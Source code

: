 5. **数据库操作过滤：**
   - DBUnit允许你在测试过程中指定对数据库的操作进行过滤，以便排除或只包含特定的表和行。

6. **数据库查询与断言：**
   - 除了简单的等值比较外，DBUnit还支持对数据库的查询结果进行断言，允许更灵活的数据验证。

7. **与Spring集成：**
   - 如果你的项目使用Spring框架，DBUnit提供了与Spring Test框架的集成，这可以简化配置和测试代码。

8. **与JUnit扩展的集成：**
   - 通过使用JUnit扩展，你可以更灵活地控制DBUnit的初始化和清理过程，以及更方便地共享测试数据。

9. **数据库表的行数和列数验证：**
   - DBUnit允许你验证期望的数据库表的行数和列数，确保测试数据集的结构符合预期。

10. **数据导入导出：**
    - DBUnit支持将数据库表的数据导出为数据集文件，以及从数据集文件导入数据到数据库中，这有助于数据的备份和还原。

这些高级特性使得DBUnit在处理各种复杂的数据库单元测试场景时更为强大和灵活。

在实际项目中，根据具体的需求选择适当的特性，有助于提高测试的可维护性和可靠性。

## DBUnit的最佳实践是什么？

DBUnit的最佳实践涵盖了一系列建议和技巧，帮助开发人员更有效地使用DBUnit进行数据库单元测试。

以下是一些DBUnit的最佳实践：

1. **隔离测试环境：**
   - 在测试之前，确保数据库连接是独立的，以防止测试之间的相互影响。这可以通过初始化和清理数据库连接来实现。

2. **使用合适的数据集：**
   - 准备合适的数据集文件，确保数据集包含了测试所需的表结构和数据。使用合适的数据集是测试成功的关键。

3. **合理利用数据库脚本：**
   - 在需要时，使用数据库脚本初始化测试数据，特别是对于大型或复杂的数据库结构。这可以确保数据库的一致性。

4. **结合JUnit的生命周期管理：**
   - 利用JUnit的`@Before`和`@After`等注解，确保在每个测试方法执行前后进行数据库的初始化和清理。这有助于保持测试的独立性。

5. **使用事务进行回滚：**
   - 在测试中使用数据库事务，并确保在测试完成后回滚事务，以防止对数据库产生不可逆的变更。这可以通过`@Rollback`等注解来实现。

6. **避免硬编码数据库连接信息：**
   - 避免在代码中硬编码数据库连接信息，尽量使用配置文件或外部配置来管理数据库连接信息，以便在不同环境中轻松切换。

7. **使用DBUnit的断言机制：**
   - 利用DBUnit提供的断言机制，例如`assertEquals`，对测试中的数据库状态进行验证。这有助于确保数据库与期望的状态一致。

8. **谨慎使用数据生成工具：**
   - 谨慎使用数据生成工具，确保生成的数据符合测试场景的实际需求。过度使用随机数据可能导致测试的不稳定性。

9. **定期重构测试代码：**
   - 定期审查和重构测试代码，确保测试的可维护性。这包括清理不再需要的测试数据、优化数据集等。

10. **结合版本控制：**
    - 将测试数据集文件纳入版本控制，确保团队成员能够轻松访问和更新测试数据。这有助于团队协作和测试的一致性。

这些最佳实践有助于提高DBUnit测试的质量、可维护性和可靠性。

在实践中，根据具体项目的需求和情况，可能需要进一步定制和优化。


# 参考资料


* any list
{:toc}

• • •

ASSIGNED TASK
All lines from the one containing "这些最佳实践有助于提高DBUnit测试的质量、可维护性和可靠性。" to the last line above should be reproduced exactly, and no other lines should be given.

FINISHED TASK
这些最佳实践有助于提高DBUnit测试的质量、可维护性和可靠性。

在实践中，根据具体项目的需求和情况，可能需要进一步定制和优化。


# 参考资料


* any list
{:toc}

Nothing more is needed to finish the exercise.